“20. Yılında 89 Göçü” İstanbul Yıldız Teknik Üniversitesi Siyaset Bilimi ve Uluslararası İlişkiler Bölümünün diğer bazı kuruluşlarla beraber 7–8 Aralık’ta düzenlediği bir sempozyumun adıdır.
89 Göçü ile 1989 yılında Bulgaristan’dan Türkiye’ye gelen ve bazıları da zorla gönderilen 350.000 kadar Türkün göçü kastedilmektedir.
Bulgaristan, Bulgar aslından olmayan Bulgar vatandaşların daima güçlükler ve baskılarla karşılaştıkları, bazen de zorla asimilasyona uğradıkları bir ülkedir. Bulgaristan’da en büyük azınlık Türkler olduğu için bu muameleye en fazla onlar maruz kalmışlardır. Türk-Bulgar ilişkilerinin de en önemli konusu da her zaman Bulgaristan’daki Türkler olmuştur.
1984 yılının Aralık ayı sonunda Güney Bulgaristan’da Kırcali bölgesinden başlayarak, yaklaşık iki buçuk aylık bir süre içinde Bulgaristan’daki Türk aslından gelen kişilerin adları Bulgar adlarıyla değiştirilmiş, Türkçe konuşmak, geleneksel Türk kıyafeti giymek hatta Türk müziği dinlemek yasaklanmış, dini alanda da sünnet yaptırmak ve vefat edenleri Müslüman usulüne göre gömmeye son verilmiştir.

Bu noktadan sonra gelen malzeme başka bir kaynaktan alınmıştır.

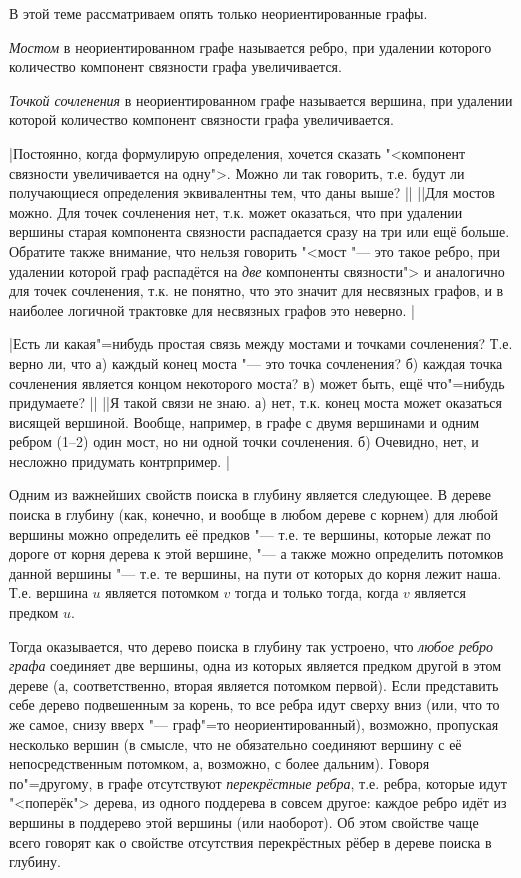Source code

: В этой теме рассматриваем опять только неориентированные графы.

\textit{Мостом} в неориентированном графе называется ребро, при удалении которого количество компонент связности графа 
увеличивается. 

\textit{Точкой сочленения} в неориентированном графе называется вершина, при удалении которой количество компонент 
связности графа увеличивается.

\task|Постоянно, когда формулирую определения, хочется сказать "< компонент связности
увеличивается на одну">. Можно ли так говорить, т.е. будут ли получающиеся определения эквивалентны
тем, что даны выше?
||
||Для мостов можно. Для точек сочленения нет, т.к. может оказаться, что при удалении вершины
старая компонента связности распадается сразу на три или ещё больше. Обратите также внимание, что нельзя говорить
"<мост "--- это такое ребро, при удалении которой граф распадётся на \textit{две} компоненты связности"> и аналогично для 
точек сочленения, т.к. не понятно, что это значит для несвязных графов, и в наиболее логичной трактовке для 
несвязных графов это неверно.
|\label{bridgeone}

\task|Есть ли какая"=нибудь простая связь между мостами и точками сочленения? Т.е. верно ли, что
а) каждый конец моста "--- это точка сочленения? б) каждая точка сочленения является концом некоторого моста? 
в) может быть, ещё что"=нибудь придумаете?
||
||Я такой связи не знаю. а) нет, т.к. конец моста может оказаться висящей вершиной.
Вообще, например, в графе с двумя вершинами и одним ребром (1--2) один мост, но ни одной точки сочленения.
б) Очевидно, нет, и несложно придумать контрпример.
|\label{bridgesandSV}

 Одним из важнейших свойств поиска в глубину является следующее.
В дереве поиска в глубину (как, конечно, и вообще в любом дереве с корнем) для любой вершины
можно определить её предков "--- т.е. те вершины, которые лежат по дороге от корня дерева к этой 
вершине, "--- а также можно определить потомков данной вершины "--- т.е. те вершины, на пути от которых до 
корня лежит наша. Т.е. вершина $u$ является потомком $v$ тогда и только тогда, когда $v$ является предком $u$.

Тогда оказывается, что дерево поиска в глубину так устроено, что \textit{любое ребро графа} соединяет 
две вершины, одна из которых является предком другой в этом дереве (а, соответственно, вторая
является потомком первой). Если представить себе дерево подвешенным за корень, то все ребра идут сверху вниз
(или, что то же самое, снизу вверх "--- граф"=то неориентированный), возможно, пропуская несколько вершин
(в смысле, что не обязательно соединяют вершину с её непосредственным потомком, а, возможно, с более дальним).
Говоря по"=другому, в графе отсутствуют \textit{перекрёстные ребра}, т.е. ребра, которые идут "<поперёк">
дерева, из одного поддерева в совсем другое: каждое ребро идёт из вершины в поддерево этой
вершины (или наоборот). Об этом свойстве чаще всего говорят как о свойстве отсутствия перекрёстных рёбер в
дереве поиска в глубину.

Bu olay Türkiye ile Bulgaristan arasında büyük bir kriz yaratmış, Türkiye’nin, isteyen Türklerin Türkiye’ye göçüne izin verilmesi önerisi kabul edilmemiş, Sovyetlerin araya girmesiyle iki ülke arasında müzakereler yapılmışsa da bunlar bir sonuç vermemiştir.
Bulgaristan, Sovyetlerin Perestroyka ve Glasnost politikalarını mecburen izleyerek nispeten liberal bir pasaport kanunu kabul edince yüz binlerce Türk, Türkiye’ye göç etmek için, pasaport almıştır. Bu sırada Kuzey Bulgaristan’da Bulgar kolluk güçleriyle Türkler arasında çıkan arbedelerde bazı Türkler (7 Kişi) ölünce Başkan Jivkov olayların genişlemesinden endişeye duyarak, o zamana kadar izledikleri politikayı değiştirmiş ve Türkiye’nin “Bulgar Müslümanlarını” kabul etmesini istemiştir. Başbakan Özal’da Türkler için vizeyi kaldırınca, yaklaşık iki buçuk ay içinde 320.000 kadar Türk Türkiye’ye gelmiştir. Bunlar arasında, siyasi yönden “sakıncalı” bulunduğu için Bulgar makamları tarafından zorla Türkiye’ye gönderilenler de vardır.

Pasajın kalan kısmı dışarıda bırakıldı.